■ TASK GOAL ■
Wherever the string "current" shows up in the records below, return that line.

++++ EXCERPTED RECORDS

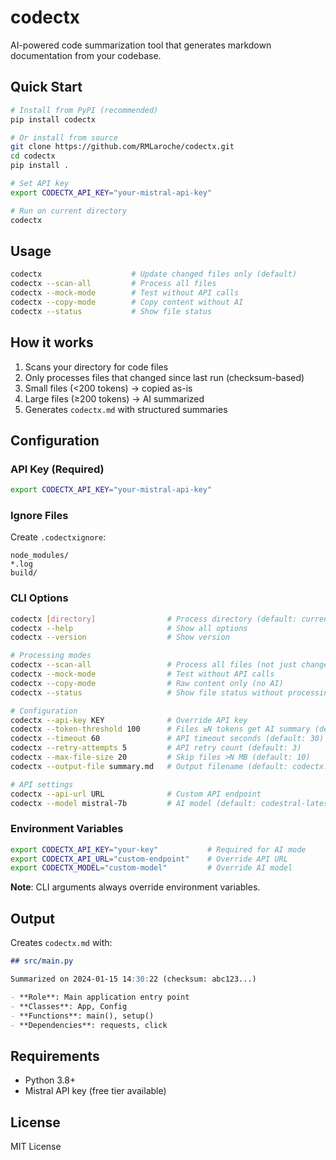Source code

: # codectx

AI-powered code summarization tool that generates markdown documentation from your codebase.

## Quick Start

```bash
# Install from PyPI (recommended)
pip install codectx

# Or install from source
git clone https://github.com/RMLaroche/codectx.git
cd codectx
pip install .

# Set API key
export CODECTX_API_KEY="your-mistral-api-key"

# Run on current directory
codectx
```

## Usage

```bash
codectx                    # Update changed files only (default)
codectx --scan-all         # Process all files
codectx --mock-mode        # Test without API calls  
codectx --copy-mode        # Copy content without AI
codectx --status           # Show file status
```

## How it works

1. Scans your directory for code files
2. Only processes files that changed since last run (checksum-based)
3. Small files (<200 tokens) → copied as-is
4. Large files (≥200 tokens) → AI summarized
5. Generates `codectx.md` with structured summaries

## Configuration

### API Key (Required)
```bash
export CODECTX_API_KEY="your-mistral-api-key"
```

### Ignore Files
Create `.codectxignore`:
```
node_modules/
*.log
build/
```

### CLI Options
```bash
codectx [directory]                # Process directory (default: current directory)
codectx --help                     # Show all options
codectx --version                  # Show version

# Processing modes  
codectx --scan-all                 # Process all files (not just changed)
codectx --mock-mode                # Test without API calls
codectx --copy-mode                # Raw content only (no AI)
codectx --status                   # Show file status without processing

# Configuration
codectx --api-key KEY              # Override API key
codectx --token-threshold 100      # Files ≥N tokens get AI summary (default: 200)
codectx --timeout 60               # API timeout seconds (default: 30)
codectx --retry-attempts 5         # API retry count (default: 3)
codectx --max-file-size 20         # Skip files >N MB (default: 10)
codectx --output-file summary.md   # Output filename (default: codectx.md)

# API settings
codectx --api-url URL              # Custom API endpoint
codectx --model mistral-7b         # AI model (default: codestral-latest)
```

### Environment Variables
```bash
export CODECTX_API_KEY="your-key"           # Required for AI mode
export CODECTX_API_URL="custom-endpoint"    # Override API URL  
export CODECTX_MODEL="custom-model"         # Override AI model
```

**Note**: CLI arguments always override environment variables.

## Output

Creates `codectx.md` with:

```markdown
## src/main.py

Summarized on 2024-01-15 14:30:22 (checksum: abc123...)

- **Role**: Main application entry point
- **Classes**: App, Config
- **Functions**: main(), setup()
- **Dependencies**: requests, click
```

## Requirements

- Python 3.8+
- Mistral API key (free tier available)

## License

MIT License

++++++++

■ RESULT FOR THIS TASK ■
# Run on current directory
codectx [directory]                # Process directory (default: current directory)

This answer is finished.